Latham gives him the name, and Croyd calls Veronica to tell her that he thinks he's almost done, and they can take some time off together, but she's really sick.

While Croyd is walking home there, he is attacked by a guy with some knives, this coming almost simultaneous with a drive by. Croyd overpowers the attacker and and makes lemonade out of his lemons.

Croyd moved forward and stuffed the man he held into the car. He did not fit through the window easily, but Croyd pushed hard and he went in nevertheless, losing only a few pieces along the way. His final screams were mixed with the roar of the engine as the car jumped forward and raced off.

He goes to collect his payment, and gives them the name he was hired to find. I like how the chapter ends.

The expected question followed: Where could she be found?

"This I do not know," Croyd replied. "Chris asked me for a name, not for an address. You want to hire me to get that for you, too, I suppose I could do it, though it would be cheaper to use your own talent."

This drew some surly responses, and Croyd shrugged, said goodnight, and walked out, stepping up his pace to the blur level as the muscle near the door looked about, as if for orders.

It was not until a couple of blocks later that a pair of such street troops caught up and attempted to brace him for a refund. He tore out a sewer grating, stuffed their bodies down through the opening and replaced it, for his final bit of subtlety before closing the books on this one.
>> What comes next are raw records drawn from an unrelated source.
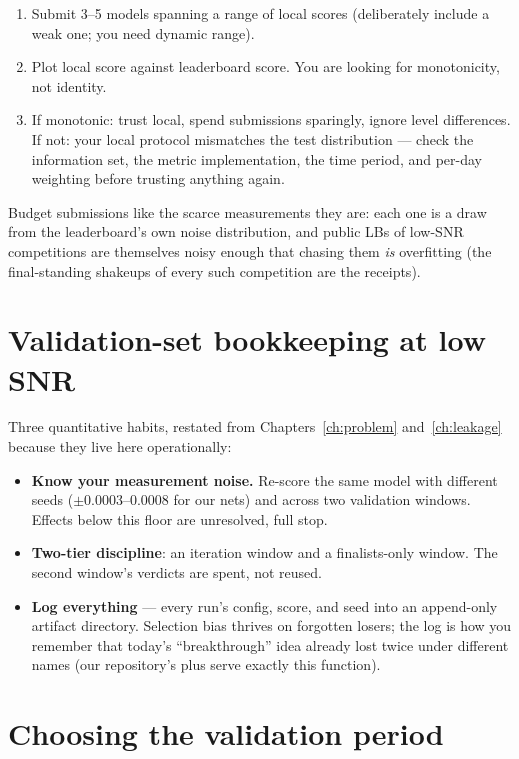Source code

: \begin{enumerate}
\item Submit 3--5 models spanning a range of local scores (deliberately
  include a weak one; you need dynamic range).
\item Plot local score against leaderboard score. You are looking for
  monotonicity, not identity.
\item If monotonic: trust local, spend submissions sparingly, ignore
  level differences. If not: your local protocol mismatches the test
  distribution --- check the information set, the metric implementation,
  the time period, and per-day weighting before trusting anything again.
\end{enumerate}

Budget submissions like the scarce measurements they are: each one is a
draw from the leaderboard's own noise distribution, and public LBs of
low-SNR competitions are themselves noisy enough that chasing them
\emph{is} overfitting (the final-standing shakeups of every such
competition are the receipts).

\section{Validation-set bookkeeping at low SNR}

Three quantitative habits, restated from Chapters~\ref{ch:problem}
and~\ref{ch:leakage} because they live here operationally:

\begin{itemize}
\item \textbf{Know your measurement noise.} Re-score the same model with
  different seeds ($\pm 0.0003$--$0.0008$ for our nets) and across two
  validation windows. Effects below this floor are unresolved, full stop.
\item \textbf{Two-tier discipline}: an iteration window and a
  finalists-only window. The second window's verdicts are spent, not
  reused.
\item \textbf{Log everything} --- every run's config, score, and seed into
  an append-only artifact directory. Selection bias thrives on forgotten
  losers; the log is how you remember that today's ``breakthrough'' idea
  already lost twice under different names (our repository's
   plus  serve exactly
  this function).
\end{itemize}

\section{Choosing the validation period}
He heads back to his apartment, where there is no Veronica, but there is a Bengal tiger, which Croyd smacks with a table, whereupon it turns into an origami tiger.

Then after this, he sees his name in Lights in Times Square, with a message to call Dr. Tachyon. Croyd kind of meanders through town, being attacked by men wearing the face of Senator Hartmann, Croyd questions one of them and when he is not satisfied with the answers, he responds thusly: 

"This is a political statement," Croyd said as he raised the gory Hartmann and tossed him after the others. "See you in November, motherfuckers!"

which made me chuckle.

Croyd sees a number of people in surgical masks and one of them tells him about a new outbreak of the Wild Card virus.  He runs into the joker called Snotman (*sigh*) and tells him his story.


This chapter begins where the previous one ended. Snotman falls ill and eventually passes out, so Croyd finds a place for him to sleep it off. Snotman begins changing as he sleeps, and Croyd realizes that the joker has somehow become reinfected with the Wild Card virus.

Croyd grows more paranoid, a condition that is not helped by the arrival of authorities outside his refuge.


Croyd flees, barely coherent.

He hurled chunks of concrete, broke streetlights, and dashed from alley to doorway. He crouched within parked cars. He watched the choppers go by, listening to the steady phut-phut of their blades. Every now and then he heard parts of appeals over some loudspeaker or other. They were talking to him, lying to him, asking him to turn himself in. He chuckled. That would be the day.

He breaks into a Wild Card museum, tearing open the armored vehicle previously used by the superhero the Turtle and falling asleep within.

The story doesn't work that well as a stand alone work, but it wasn't written as one. As a Wild Cards story and a framing mechanism, I think it's pretty decent. It's by no means great, but it's decent pulpy fun.